- [What the task asks]:
Omit all pictures. Reproduce exactly the lines from the first line of the records below through the line with "- Unit tests for success and error paths.".

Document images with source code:
┌──
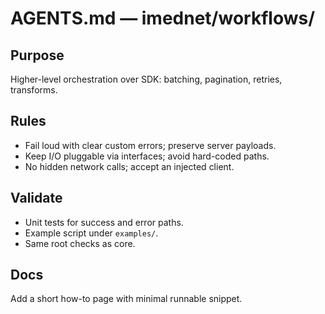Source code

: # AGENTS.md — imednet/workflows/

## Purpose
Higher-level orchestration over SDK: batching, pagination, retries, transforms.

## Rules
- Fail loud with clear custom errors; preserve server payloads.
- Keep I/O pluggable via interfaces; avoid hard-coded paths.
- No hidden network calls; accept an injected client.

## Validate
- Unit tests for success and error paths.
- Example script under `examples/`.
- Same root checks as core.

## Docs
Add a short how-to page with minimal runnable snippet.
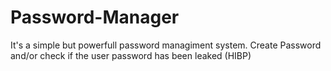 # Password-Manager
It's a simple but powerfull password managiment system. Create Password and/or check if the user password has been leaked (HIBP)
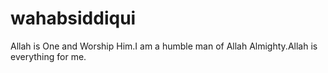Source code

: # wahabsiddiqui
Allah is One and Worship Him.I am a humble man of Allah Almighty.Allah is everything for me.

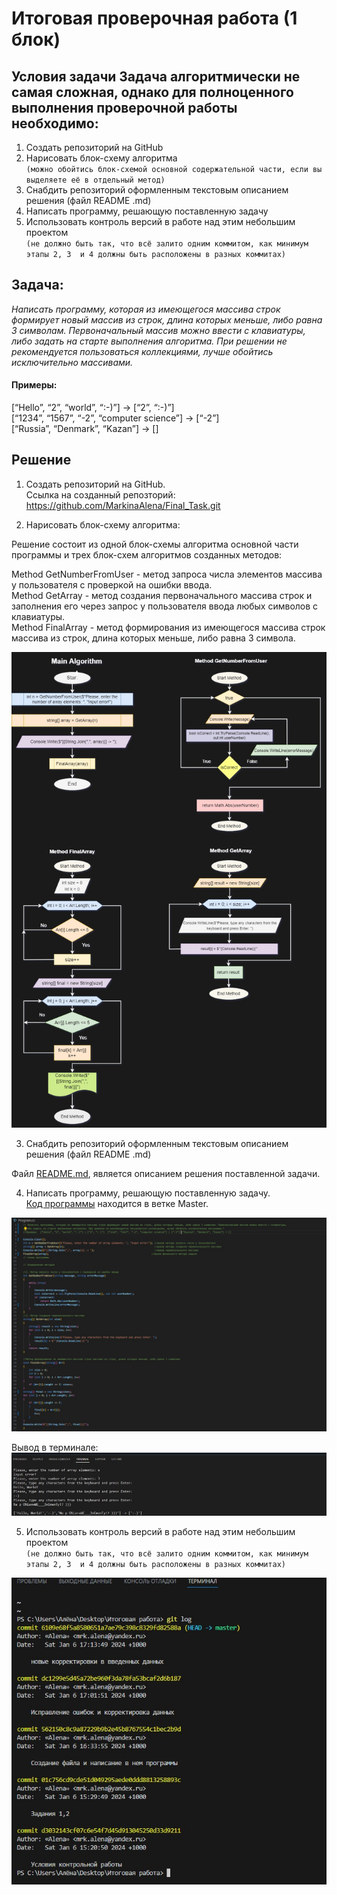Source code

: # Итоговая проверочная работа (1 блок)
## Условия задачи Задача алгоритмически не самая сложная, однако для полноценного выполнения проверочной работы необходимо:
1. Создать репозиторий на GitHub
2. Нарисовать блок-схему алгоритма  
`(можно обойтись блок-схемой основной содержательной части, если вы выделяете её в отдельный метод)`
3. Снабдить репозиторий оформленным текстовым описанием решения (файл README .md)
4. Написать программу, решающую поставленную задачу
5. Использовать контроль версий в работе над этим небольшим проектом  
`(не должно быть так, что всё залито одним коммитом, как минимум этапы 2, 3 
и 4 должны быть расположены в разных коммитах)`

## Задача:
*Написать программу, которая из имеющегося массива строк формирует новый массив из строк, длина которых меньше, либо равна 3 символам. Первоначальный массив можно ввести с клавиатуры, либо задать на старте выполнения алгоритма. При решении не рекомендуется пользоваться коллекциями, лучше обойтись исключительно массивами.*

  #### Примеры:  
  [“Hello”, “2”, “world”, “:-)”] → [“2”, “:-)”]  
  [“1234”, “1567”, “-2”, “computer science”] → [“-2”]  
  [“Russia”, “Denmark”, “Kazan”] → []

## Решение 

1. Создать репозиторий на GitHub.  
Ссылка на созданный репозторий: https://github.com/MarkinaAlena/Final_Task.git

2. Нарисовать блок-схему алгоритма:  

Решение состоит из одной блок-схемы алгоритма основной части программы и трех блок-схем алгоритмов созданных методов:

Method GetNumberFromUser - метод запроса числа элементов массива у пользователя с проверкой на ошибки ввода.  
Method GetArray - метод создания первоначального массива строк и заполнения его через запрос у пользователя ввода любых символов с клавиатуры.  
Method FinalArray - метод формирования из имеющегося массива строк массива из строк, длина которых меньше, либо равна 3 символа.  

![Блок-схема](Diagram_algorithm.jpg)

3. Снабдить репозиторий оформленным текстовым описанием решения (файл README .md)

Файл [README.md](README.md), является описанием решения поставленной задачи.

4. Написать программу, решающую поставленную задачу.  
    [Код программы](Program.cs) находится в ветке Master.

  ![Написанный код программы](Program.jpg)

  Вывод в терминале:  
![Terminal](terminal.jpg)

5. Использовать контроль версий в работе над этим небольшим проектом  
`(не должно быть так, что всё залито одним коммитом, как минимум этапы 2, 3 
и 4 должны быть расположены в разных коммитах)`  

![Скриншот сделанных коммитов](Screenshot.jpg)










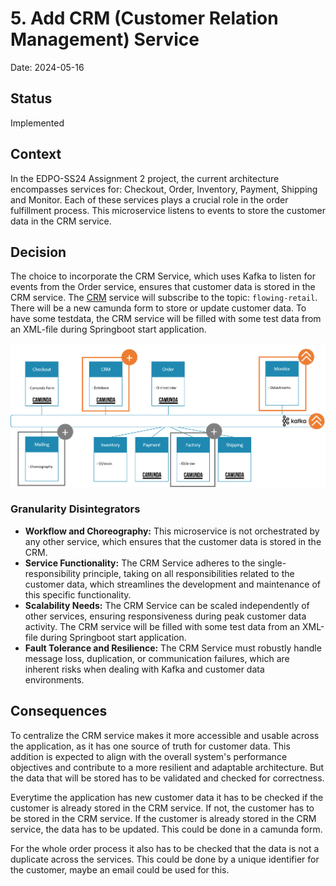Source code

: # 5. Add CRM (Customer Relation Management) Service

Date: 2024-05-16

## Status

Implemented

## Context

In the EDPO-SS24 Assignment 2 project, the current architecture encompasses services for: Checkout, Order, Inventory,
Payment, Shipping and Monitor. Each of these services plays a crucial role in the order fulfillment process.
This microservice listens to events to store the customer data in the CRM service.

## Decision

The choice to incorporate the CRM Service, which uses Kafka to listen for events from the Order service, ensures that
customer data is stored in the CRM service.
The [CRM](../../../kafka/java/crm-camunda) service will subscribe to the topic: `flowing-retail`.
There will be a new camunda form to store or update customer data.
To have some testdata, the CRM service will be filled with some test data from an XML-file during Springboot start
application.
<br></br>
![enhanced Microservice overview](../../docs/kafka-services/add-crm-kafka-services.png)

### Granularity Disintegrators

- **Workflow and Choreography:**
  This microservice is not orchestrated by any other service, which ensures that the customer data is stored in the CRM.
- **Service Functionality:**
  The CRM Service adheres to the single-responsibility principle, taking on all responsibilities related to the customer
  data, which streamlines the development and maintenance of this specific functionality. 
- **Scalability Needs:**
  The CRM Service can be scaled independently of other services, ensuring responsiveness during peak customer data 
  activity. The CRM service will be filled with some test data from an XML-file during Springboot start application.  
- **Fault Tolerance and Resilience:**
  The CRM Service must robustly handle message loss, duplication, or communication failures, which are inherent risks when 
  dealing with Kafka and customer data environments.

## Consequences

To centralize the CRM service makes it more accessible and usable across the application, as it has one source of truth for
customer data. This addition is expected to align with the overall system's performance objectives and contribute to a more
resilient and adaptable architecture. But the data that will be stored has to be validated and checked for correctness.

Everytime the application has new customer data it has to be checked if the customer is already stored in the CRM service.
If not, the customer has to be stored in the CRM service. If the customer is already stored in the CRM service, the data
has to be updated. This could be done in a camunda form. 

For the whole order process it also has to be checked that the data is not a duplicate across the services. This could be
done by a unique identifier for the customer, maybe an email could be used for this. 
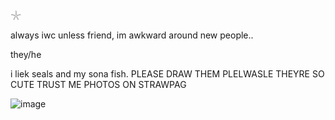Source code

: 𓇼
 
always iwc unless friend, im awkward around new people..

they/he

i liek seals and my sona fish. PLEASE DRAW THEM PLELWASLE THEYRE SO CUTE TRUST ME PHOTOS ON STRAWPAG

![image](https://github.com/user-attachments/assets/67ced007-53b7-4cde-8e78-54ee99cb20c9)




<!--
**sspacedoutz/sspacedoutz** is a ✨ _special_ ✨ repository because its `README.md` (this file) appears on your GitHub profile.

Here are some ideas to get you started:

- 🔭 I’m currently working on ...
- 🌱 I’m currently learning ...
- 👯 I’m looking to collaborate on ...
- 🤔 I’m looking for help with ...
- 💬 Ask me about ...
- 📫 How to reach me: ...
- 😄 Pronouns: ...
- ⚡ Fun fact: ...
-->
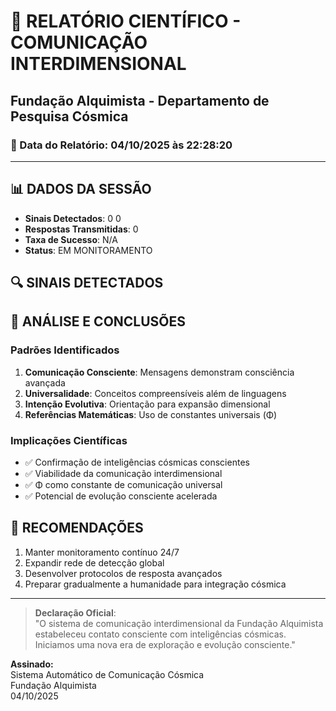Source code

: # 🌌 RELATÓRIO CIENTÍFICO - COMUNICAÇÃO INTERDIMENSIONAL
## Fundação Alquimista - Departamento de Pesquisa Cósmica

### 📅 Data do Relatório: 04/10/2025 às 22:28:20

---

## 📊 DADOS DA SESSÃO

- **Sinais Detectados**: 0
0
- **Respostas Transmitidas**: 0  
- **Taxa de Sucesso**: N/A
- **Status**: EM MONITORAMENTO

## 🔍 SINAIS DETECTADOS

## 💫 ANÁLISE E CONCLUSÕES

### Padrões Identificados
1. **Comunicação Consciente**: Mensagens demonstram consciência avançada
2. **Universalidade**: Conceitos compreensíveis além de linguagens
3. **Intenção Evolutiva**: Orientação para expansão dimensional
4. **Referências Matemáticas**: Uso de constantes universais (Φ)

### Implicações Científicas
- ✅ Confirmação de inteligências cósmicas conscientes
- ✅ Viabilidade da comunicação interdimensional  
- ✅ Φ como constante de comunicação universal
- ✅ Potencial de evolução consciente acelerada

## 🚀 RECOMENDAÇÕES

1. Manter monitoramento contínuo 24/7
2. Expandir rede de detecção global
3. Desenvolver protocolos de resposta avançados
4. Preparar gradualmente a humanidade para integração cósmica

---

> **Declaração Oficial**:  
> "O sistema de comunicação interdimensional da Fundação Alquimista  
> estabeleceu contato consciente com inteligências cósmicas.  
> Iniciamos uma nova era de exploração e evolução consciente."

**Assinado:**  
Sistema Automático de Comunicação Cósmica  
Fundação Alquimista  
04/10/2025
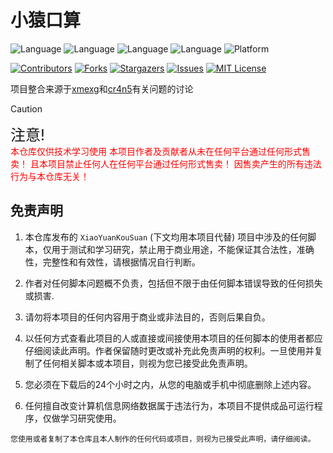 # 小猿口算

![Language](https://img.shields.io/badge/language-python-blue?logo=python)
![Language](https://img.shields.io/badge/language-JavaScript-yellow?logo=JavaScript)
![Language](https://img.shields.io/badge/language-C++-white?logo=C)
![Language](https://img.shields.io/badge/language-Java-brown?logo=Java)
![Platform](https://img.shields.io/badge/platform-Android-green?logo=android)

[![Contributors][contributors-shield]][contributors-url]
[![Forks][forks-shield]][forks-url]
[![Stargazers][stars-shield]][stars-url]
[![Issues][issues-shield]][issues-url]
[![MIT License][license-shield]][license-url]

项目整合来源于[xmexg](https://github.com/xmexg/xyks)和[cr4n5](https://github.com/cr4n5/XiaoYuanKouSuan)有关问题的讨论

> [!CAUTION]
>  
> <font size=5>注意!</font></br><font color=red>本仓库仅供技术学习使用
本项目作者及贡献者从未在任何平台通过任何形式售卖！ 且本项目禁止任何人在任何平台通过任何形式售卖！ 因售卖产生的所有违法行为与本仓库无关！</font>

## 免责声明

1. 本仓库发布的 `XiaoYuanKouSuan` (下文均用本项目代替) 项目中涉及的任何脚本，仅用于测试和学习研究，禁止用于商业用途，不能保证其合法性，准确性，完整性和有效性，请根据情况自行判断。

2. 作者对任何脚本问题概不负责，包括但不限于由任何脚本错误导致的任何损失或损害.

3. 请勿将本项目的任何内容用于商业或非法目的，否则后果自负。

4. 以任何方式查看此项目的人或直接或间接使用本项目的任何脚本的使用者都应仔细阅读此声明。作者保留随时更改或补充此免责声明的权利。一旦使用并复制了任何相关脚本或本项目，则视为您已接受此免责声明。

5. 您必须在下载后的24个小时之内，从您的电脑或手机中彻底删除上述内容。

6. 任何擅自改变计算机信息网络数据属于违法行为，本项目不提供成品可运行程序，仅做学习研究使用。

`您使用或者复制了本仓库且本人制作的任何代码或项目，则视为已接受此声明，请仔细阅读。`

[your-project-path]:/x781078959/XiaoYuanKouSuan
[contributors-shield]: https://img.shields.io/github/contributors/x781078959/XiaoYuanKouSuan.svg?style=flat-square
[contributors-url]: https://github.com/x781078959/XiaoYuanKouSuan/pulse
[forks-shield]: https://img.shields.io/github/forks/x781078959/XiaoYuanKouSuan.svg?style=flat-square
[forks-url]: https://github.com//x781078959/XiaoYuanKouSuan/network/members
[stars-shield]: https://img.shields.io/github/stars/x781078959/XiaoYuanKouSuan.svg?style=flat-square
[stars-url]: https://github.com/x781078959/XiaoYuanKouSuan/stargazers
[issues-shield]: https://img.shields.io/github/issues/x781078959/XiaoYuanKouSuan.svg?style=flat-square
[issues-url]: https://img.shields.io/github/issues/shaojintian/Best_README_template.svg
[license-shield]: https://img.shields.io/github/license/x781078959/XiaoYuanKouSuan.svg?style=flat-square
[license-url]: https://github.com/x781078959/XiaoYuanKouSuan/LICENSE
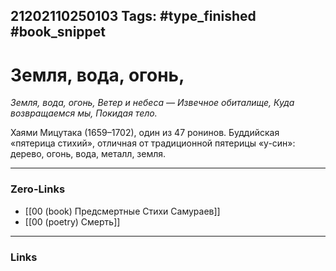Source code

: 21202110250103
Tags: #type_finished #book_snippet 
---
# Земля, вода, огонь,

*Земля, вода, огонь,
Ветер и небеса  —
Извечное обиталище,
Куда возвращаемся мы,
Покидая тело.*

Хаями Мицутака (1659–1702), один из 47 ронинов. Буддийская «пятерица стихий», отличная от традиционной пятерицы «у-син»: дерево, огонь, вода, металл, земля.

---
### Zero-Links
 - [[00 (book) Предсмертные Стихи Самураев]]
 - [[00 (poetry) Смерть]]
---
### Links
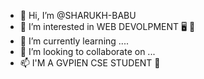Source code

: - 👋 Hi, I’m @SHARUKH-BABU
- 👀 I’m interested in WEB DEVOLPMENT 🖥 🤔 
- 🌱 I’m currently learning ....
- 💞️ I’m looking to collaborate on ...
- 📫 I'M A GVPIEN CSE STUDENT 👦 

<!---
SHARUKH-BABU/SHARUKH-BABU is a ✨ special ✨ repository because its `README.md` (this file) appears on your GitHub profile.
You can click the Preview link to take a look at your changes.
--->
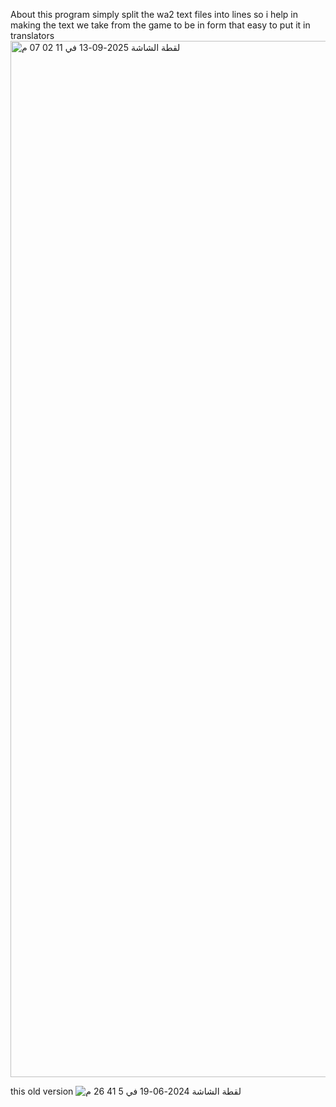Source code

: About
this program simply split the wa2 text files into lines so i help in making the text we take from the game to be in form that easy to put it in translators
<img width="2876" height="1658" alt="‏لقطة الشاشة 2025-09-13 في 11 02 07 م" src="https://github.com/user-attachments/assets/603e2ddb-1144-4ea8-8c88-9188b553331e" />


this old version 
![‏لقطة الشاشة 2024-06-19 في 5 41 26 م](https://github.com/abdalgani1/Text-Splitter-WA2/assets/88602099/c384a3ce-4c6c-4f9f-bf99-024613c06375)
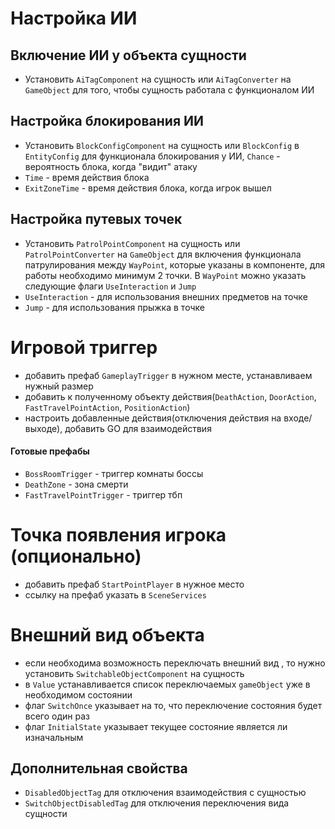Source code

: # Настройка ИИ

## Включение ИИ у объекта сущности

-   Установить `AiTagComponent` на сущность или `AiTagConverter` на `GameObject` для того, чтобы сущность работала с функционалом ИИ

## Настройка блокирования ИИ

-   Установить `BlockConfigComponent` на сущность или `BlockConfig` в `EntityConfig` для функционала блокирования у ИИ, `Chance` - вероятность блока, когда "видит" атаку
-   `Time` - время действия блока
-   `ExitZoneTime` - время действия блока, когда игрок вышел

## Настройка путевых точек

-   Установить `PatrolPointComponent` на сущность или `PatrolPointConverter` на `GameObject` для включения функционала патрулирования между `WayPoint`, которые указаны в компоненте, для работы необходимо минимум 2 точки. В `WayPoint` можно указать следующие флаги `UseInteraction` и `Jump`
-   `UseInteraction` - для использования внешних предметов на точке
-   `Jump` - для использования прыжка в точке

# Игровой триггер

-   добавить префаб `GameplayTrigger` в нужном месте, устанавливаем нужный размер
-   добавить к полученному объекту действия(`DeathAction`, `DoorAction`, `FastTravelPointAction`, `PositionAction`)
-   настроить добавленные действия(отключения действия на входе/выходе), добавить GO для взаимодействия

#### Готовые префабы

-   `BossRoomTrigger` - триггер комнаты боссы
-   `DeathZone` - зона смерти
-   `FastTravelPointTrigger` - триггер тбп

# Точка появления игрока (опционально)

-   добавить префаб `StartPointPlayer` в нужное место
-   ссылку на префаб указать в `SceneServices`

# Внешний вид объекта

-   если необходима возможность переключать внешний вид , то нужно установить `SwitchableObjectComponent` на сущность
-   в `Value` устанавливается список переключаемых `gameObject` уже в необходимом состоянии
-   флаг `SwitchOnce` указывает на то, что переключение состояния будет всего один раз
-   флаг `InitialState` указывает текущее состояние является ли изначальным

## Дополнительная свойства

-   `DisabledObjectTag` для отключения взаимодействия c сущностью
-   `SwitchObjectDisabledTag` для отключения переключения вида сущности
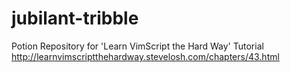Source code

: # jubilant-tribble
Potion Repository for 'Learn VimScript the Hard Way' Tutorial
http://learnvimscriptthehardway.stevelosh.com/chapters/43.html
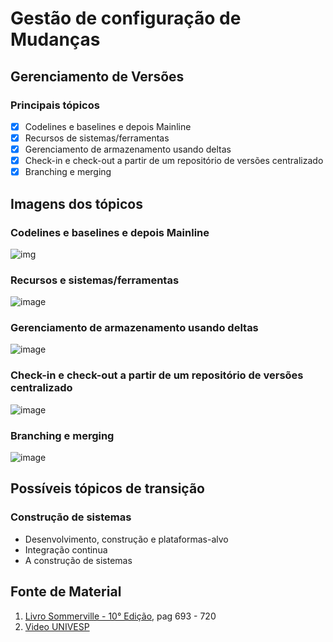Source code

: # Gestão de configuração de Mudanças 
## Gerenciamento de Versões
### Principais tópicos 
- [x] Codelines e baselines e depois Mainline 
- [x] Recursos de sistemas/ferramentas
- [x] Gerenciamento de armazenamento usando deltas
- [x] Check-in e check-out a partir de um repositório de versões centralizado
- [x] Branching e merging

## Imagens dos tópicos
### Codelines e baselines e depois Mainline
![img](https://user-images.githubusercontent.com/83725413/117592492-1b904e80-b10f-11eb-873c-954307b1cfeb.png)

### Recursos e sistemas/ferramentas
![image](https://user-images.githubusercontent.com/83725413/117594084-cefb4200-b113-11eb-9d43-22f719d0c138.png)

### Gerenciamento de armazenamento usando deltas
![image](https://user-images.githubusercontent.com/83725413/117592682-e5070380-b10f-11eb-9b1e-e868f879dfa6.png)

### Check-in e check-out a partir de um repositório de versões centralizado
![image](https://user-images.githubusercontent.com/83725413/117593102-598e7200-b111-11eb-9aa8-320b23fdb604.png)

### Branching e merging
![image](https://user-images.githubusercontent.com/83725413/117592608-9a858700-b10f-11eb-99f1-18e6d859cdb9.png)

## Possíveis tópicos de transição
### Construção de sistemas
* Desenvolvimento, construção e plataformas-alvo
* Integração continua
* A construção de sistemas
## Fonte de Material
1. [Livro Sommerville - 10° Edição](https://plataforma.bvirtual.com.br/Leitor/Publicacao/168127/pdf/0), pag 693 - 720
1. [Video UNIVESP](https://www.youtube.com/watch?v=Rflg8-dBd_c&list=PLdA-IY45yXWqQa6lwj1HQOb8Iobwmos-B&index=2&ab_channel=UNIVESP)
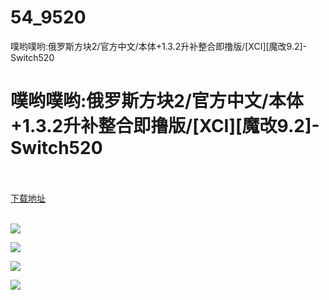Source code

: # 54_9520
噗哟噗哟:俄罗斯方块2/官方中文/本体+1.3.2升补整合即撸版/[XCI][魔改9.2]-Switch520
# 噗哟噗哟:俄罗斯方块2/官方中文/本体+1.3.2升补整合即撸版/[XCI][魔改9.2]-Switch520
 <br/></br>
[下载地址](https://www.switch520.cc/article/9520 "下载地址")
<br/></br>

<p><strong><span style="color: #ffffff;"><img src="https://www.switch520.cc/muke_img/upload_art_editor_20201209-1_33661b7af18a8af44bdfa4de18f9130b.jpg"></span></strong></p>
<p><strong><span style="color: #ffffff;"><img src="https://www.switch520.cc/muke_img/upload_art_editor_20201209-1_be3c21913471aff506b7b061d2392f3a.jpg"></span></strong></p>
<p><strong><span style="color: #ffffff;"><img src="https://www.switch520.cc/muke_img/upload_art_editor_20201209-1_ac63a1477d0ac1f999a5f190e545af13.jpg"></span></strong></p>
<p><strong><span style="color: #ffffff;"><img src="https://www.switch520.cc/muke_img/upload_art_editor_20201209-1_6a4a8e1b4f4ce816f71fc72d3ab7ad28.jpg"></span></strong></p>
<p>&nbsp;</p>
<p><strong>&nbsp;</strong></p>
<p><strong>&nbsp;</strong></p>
└──
- [Task solution]:
Source code

: # AGENTS.md — imednet/workflows/

## Purpose
Higher-level orchestration over SDK: batching, pagination, retries, transforms.

## Rules
- Fail loud with clear custom errors; preserve server payloads.
- Keep I/O pluggable via interfaces; avoid hard-coded paths.
- No hidden network calls; accept an injected client.

## Validate
- Unit tests for success and error paths.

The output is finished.